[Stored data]
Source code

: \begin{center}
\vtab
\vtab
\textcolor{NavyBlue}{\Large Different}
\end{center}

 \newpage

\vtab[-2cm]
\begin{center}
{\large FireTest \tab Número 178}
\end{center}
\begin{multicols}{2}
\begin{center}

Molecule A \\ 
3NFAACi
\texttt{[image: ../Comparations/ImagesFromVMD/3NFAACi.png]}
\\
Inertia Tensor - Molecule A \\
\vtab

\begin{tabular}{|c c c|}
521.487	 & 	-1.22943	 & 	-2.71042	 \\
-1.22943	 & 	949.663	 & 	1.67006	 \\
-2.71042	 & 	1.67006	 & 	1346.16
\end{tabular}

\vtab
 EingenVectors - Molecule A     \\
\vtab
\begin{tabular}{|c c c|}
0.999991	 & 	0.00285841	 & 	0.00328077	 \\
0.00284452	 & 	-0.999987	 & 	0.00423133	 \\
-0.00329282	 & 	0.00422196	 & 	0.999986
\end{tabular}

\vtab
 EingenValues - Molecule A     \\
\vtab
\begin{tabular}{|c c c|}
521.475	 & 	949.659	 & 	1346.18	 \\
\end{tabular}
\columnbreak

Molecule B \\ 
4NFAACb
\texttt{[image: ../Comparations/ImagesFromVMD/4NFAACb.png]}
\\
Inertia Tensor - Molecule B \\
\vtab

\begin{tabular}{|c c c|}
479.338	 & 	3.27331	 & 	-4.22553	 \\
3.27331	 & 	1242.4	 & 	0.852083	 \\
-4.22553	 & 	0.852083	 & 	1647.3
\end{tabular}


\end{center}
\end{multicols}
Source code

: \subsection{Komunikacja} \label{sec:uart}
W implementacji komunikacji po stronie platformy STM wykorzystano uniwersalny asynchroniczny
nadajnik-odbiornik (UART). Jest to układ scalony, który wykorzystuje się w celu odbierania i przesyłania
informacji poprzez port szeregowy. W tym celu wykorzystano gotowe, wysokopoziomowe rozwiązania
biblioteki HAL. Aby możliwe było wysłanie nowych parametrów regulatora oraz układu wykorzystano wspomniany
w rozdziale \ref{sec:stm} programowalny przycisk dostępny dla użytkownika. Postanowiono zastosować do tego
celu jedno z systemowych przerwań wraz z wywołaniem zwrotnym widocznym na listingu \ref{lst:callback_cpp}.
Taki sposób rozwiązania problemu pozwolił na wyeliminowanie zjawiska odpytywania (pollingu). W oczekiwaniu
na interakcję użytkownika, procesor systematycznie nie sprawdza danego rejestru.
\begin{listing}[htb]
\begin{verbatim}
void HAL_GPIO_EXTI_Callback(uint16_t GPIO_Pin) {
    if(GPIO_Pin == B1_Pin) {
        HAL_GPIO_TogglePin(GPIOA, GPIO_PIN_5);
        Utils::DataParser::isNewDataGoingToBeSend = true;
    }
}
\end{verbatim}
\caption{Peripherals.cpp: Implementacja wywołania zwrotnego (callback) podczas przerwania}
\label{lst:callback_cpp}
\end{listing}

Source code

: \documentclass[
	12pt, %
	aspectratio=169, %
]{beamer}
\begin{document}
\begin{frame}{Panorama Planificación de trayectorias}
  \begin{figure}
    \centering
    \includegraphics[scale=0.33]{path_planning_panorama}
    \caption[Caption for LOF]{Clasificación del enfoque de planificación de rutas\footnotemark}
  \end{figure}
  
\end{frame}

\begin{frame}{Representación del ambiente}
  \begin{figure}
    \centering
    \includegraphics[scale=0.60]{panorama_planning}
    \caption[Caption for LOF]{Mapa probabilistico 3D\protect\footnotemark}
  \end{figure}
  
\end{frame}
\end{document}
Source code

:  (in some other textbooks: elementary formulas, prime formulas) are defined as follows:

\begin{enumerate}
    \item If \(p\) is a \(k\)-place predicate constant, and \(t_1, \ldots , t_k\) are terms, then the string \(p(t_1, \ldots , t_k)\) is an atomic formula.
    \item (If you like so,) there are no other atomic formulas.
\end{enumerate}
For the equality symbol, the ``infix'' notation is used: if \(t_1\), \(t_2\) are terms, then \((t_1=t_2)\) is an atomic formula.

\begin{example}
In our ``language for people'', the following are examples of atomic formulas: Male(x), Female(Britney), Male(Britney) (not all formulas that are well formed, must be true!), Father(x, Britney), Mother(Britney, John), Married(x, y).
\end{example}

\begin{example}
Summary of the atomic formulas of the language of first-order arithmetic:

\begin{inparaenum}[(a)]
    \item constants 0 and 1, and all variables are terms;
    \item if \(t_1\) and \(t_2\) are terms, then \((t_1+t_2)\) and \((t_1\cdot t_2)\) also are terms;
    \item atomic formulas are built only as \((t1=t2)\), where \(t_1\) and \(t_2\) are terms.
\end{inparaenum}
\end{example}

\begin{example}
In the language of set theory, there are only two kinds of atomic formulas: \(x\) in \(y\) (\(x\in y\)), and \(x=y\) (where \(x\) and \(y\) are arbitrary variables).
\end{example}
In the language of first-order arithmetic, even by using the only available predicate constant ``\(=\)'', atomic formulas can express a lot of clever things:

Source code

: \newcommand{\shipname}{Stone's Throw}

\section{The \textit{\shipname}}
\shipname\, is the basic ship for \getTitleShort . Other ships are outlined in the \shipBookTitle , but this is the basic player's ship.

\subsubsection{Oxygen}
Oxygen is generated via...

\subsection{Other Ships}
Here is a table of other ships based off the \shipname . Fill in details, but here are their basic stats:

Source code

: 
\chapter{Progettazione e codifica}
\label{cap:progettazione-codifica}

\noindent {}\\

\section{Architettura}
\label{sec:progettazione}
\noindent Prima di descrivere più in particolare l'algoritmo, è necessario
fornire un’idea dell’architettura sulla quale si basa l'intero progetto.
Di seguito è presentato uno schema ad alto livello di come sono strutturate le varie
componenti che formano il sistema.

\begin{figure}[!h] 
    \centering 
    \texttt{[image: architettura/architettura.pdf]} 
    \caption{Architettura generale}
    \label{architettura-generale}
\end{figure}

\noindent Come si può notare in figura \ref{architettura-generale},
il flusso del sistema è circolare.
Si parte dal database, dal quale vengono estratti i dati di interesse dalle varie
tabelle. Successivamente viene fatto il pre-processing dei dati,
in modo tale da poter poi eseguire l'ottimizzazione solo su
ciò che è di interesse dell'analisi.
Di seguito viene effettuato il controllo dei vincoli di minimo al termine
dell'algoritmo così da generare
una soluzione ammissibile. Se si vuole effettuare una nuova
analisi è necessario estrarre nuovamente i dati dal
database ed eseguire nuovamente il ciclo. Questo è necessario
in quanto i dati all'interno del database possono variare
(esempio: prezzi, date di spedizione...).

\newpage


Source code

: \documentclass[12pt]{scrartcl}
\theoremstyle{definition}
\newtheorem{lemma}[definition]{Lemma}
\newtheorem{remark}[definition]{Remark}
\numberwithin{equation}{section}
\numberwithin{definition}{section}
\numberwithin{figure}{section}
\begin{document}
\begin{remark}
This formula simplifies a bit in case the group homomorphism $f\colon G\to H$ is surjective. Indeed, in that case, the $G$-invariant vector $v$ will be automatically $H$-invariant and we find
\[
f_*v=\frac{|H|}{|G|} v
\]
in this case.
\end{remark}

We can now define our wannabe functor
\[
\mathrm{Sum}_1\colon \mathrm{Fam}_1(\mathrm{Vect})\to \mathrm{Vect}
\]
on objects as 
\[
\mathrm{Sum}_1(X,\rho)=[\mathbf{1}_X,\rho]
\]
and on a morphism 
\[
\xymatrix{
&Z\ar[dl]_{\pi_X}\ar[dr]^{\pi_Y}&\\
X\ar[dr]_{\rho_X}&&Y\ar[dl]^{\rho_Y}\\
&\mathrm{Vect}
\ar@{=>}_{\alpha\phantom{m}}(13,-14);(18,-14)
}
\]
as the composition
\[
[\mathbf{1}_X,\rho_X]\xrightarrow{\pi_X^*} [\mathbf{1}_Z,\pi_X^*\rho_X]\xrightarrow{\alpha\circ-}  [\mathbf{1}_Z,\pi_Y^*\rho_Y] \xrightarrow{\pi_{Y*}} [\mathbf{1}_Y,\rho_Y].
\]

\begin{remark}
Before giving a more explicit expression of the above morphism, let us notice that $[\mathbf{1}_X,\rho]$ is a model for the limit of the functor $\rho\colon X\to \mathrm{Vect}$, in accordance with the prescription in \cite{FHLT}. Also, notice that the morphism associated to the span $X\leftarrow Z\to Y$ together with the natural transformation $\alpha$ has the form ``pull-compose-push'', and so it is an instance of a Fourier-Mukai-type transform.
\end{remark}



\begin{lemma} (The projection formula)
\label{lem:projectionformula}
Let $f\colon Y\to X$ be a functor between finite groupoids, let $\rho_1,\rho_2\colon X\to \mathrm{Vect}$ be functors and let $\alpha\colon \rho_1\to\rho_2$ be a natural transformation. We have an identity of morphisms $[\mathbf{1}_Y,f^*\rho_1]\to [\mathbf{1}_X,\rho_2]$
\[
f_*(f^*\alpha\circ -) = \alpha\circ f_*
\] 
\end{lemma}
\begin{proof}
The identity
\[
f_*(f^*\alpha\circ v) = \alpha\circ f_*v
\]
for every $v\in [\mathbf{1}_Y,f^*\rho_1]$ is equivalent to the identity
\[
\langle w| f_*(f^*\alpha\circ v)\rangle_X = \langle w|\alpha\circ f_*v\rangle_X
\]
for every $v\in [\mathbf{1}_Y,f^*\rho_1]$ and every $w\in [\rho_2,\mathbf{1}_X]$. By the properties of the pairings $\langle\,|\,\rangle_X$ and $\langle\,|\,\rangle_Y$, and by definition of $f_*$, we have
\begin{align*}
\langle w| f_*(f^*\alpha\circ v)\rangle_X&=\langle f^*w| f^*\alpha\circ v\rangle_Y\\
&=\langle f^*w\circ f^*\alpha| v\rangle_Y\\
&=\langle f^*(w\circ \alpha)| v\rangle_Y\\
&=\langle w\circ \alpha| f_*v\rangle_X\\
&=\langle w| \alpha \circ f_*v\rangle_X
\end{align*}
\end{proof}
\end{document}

What the task requires →
Beginning with the very first line of the records above, please retype each line through the one that has "W implementacji komunikacji", and add nothing.

Completed task →
Source code

: \begin{center}
\vtab
\vtab
\textcolor{NavyBlue}{\Large Different}
\end{center}

 \newpage

\vtab[-2cm]
\begin{center}
{\large FireTest \tab Número 178}
\end{center}
\begin{multicols}{2}
\begin{center}

Molecule A \\ 
3NFAACi
\texttt{[image: ../Comparations/ImagesFromVMD/3NFAACi.png]}
\\
Inertia Tensor - Molecule A \\
\vtab

\begin{tabular}{|c c c|}
521.487	 & 	-1.22943	 & 	-2.71042	 \\
-1.22943	 & 	949.663	 & 	1.67006	 \\
-2.71042	 & 	1.67006	 & 	1346.16
\end{tabular}

\vtab
 EingenVectors - Molecule A     \\
\vtab
\begin{tabular}{|c c c|}
0.999991	 & 	0.00285841	 & 	0.00328077	 \\
0.00284452	 & 	-0.999987	 & 	0.00423133	 \\
-0.00329282	 & 	0.00422196	 & 	0.999986
\end{tabular}

\vtab
 EingenValues - Molecule A     \\
\vtab
\begin{tabular}{|c c c|}
521.475	 & 	949.659	 & 	1346.18	 \\
\end{tabular}
\columnbreak

Molecule B \\ 
4NFAACb
\texttt{[image: ../Comparations/ImagesFromVMD/4NFAACb.png]}
\\
Inertia Tensor - Molecule B \\
\vtab

\begin{tabular}{|c c c|}
479.338	 & 	3.27331	 & 	-4.22553	 \\
3.27331	 & 	1242.4	 & 	0.852083	 \\
-4.22553	 & 	0.852083	 & 	1647.3
\end{tabular}


\end{center}
\end{multicols}
Source code

: \subsection{Komunikacja} \label{sec:uart}
W implementacji komunikacji po stronie platformy STM wykorzystano uniwersalny asynchroniczny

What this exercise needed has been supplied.